Des terres marocaines. © Flickr/CC/Alexander Cahlenstein

« C’est là où, selon moi, le Plan Maroc vert a échoué. Les agriculteurs ont manqué d’un accompagnement de proximité dans le développement de leurs projets, avance Mohamed Mahdi. Dans un milieu où le taux d’analphabétisme est très élevé, les concepts d’agrégation ou encore d’organisation ne sont pas assimilés et effraient même les gens. » Relever le défi de la formation se révèle crucial pour l’État s’il entend faire émerger cette classe moyenne d’agriculteurs issus des tribus.

« Il y a des régions où transformer les terres collectives dont la première vocation est pastorale en terres de culture, comme le souhaite l’État, risque d’être compliqué. Les terres n’étant pas irriguées, ils seront obligés de puiser assez profondément dans la nappe phréatique », ajoute le sociologue. Un rôle qui revient, selon son collègue Zakaria Kadiri, à l’Office national du conseil agricole, mais également à l’interprofession et aux agroéconomistes de l’ENA de Meknès ou encore à l’Institut agronomique et vétérinaire Hassan II de Rabat.

Capacité d’adaptation

Selon le spécialiste, l’atout principal des jeunes ruraux reste leur capacité d’adaptation à l’innovation. « Même sans études poussées, certains ont acquis des compétences managériales et technologiques qu’ils peuvent mettre à profit sur le terrain », explique-t-il. Son étude, « Jeunes fellahs en quête de leadership au Maroc », publiée en 2015, montre que beaucoup de jeunes ruraux sont revenus de la ville pour développer des projets agricoles dans leur village d’origine. « On n’est plus dans l’agriculture de subsistance. Les jeunes ruraux, enfants de la mondialisation, ne veulent plus être dans la survie mais dans le développement », complète Mohamed Mahdi.

La jeunesse du monde rural, beaucoup plus sensible aux injustices que la génération précédente, fait entendre sa colère

Car derrière le discours qui voudrait que cette classe moyenne devienne un levier de développement socio-économique se cache une ambition politique. La jeunesse du monde rural, beaucoup plus sensible aux injustices que la génération précédente, fait entendre sa colère. Le développement de l’espace rural semble être un moyen efficace pour éviter l’exode rural et apaiser les revendications sociales.


Plan Maroc Vert : peut mieux faire

Mohammed VI et Aziz Akhannouch, ministre de l’Agriculture, le 19 octobre 2018, au Palais royal de Marrakech (Maroc)

Mohammed VI et Aziz Akhannouch, ministre de l’Agriculture, le 19 octobre 2018, au Palais royal de Marrakech (Maroc) © Driss Ben Malek/MAP

Pour Mohamed Mahdi, enseignant-chercheur à l’École nationale d’agriculture (ENA) de Meknès, le discours du roi signe l’échec du Plan Maroc vert lancé en 2008. « Économi­quement, il y a eu des progrès, mais, socialement, la situation des agriculteurs laissait à désirer », explique le spécialiste.

Le PIB agricole a évolué de 5,25 % en moyenne chaque année depuis le lancement du programme pour atteindre 125 milliards de dirhams en 2018

Selon les chiffres présentés le 18 octobre par le ministre de l’Agriculture, Aziz Akhannouch, le PIB agricole a évolué de 5,25 % en moyenne chaque année depuis le lancement du programme – une hausse de 60 % –, pour atteindre 125 milliards de dirhams en 2018. La valeur des exportations a, quant à elle, doublé en dix ans et s’élève désormais à 33 milliards de dirhams.

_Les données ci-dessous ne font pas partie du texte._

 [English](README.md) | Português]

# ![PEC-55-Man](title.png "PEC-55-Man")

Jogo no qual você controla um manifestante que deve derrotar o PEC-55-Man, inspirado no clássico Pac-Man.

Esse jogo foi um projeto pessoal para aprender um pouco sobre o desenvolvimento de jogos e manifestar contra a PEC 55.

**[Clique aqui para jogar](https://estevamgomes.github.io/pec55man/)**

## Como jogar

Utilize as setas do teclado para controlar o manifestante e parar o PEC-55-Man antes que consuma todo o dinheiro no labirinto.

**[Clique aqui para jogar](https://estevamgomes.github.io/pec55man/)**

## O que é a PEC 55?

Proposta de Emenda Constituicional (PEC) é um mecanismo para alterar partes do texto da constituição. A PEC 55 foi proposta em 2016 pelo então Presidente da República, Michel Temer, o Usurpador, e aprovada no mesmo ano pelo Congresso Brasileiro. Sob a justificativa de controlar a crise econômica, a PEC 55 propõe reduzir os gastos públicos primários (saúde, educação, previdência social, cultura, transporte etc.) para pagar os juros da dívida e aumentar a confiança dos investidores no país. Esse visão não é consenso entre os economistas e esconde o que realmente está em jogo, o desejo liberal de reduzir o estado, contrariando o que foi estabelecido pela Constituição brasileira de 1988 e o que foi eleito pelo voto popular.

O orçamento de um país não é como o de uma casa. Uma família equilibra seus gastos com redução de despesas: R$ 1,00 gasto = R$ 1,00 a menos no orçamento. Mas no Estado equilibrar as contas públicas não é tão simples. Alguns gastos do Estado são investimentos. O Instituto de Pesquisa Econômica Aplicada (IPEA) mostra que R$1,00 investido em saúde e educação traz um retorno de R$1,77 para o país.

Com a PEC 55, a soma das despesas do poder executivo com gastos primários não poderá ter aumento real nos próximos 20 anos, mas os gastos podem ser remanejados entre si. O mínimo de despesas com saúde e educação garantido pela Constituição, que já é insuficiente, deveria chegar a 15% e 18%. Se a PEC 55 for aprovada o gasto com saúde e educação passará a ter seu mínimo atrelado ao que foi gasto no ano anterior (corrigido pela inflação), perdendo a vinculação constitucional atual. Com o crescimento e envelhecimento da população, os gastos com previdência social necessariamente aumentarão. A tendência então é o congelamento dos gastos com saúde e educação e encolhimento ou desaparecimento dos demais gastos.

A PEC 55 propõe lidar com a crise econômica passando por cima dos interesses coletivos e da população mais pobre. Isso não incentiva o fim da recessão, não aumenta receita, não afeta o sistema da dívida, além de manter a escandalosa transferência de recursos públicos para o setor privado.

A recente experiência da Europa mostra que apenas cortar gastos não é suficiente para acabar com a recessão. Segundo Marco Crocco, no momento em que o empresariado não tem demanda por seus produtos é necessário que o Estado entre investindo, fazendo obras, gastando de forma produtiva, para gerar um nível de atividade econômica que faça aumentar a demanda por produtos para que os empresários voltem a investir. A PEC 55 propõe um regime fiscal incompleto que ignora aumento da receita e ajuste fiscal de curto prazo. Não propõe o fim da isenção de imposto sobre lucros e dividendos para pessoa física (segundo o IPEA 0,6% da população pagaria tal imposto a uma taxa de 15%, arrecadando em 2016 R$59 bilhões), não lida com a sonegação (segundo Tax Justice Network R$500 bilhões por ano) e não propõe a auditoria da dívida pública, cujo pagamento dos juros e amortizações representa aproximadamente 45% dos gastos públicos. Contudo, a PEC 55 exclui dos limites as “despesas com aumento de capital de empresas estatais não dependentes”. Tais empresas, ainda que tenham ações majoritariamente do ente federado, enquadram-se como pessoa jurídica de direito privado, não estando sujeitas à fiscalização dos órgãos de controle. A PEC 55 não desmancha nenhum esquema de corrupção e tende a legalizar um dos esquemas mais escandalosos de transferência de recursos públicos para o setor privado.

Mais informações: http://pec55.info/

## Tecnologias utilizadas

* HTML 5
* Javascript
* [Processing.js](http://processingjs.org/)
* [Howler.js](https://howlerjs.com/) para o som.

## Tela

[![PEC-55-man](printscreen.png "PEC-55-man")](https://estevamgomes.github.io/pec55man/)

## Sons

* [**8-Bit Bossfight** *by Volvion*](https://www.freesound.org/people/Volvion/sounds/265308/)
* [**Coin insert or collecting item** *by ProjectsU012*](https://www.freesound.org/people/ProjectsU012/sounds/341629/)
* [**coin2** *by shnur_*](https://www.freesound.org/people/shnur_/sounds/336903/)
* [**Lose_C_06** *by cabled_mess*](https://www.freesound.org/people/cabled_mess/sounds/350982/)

Or, selon une étude sur le rendement du capital physique au Maroc publiée en 2016, le Haut-Commissariat au plan souligne la relation entre perte d’emplois et hausse de la productivité dans l’agriculture.

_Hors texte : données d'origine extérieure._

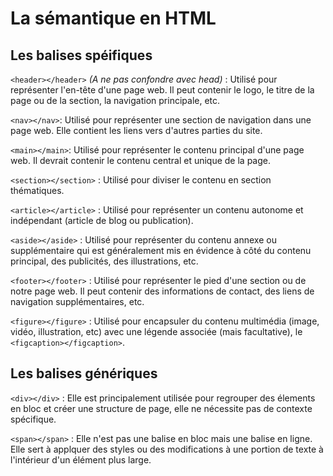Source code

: # La sémantique en HTML

## Les balises spéifiques

`<header></header>` *(A ne pas confondre avec head)* : Utilisé pour représenter l'en-tête d'une page web. Il peut contenir le logo, le titre de la page ou de la section, la navigation principale, etc. 

`<nav></nav>`: Utilisé pour représenter une section de navigation dans une page web. Elle contient les liens vers d'autres parties du site. 

`<main></main>`: Utilisé pour représenter le contenu principal d'une page web. Il devrait contenir le contenu central et unique de la page. 

`<section></section>` : Utilisé pour diviser le contenu en section thématiques.

`<article></article>` : Utilisé pour représenter un contenu autonome et indépendant (article de blog ou publication).

`<aside></aside>` : Utilisé pour représenter du contenu annexe ou supplémentaire qui est généralement mis en évidence à côté du contenu principal, des publicités, des illustrations, etc.

`<footer></footer>` : Utilisé pour représenter le pied d'une section ou de notre page web. Il peut contenir des informations de contact, des liens de navigation supplémentaires, etc.

`<figure></figure>` : Utilisé pour encapsuler du contenu multimédia (image, vidéo, illustration, etc) avec une légende associée (mais facultative), le `<figcaption></figcaption>`.

## Les balises génériques

`<div></div>` : Elle est principalement utilisée pour regrouper des élements en bloc et créer une structure de page, elle ne nécessite pas de contexte spécifique.

`<span></span>` : Elle n'est pas une balise en bloc mais une balise en ligne. Elle sert à applquer des styles ou des modifications à une portion de texte à l'intérieur d'un élément plus large.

Ainsi, l’amélioration des rendements s’est faite au détriment de l’investissement et de l’emploi. « Le second pilier du Plan Maroc vert, qui s’adresse à la petite agriculture, n’a pas fonctionné, en conclut Mohamed Mahdi. D’abord parce qu’il a pâti d’un bien plus petit budget que le premier volet, qui concerne les agricultures à forte productivité. Ensuite parce que les agriculteurs ont cruellement manqué d’accompagnement dans le développement de leurs projets. »


1 million d’hectares

C’est la surface de terres collectives que le Maroc veut régulariser d’ici à 2019. Le processus d’appropriation, qui intervient après l’identification de ceux qui détiennent le droit d’exploitation des terres, se fondera sur l’élaboration et ­l’adoption d’un registre agricole par le ministère de l’Agriculture.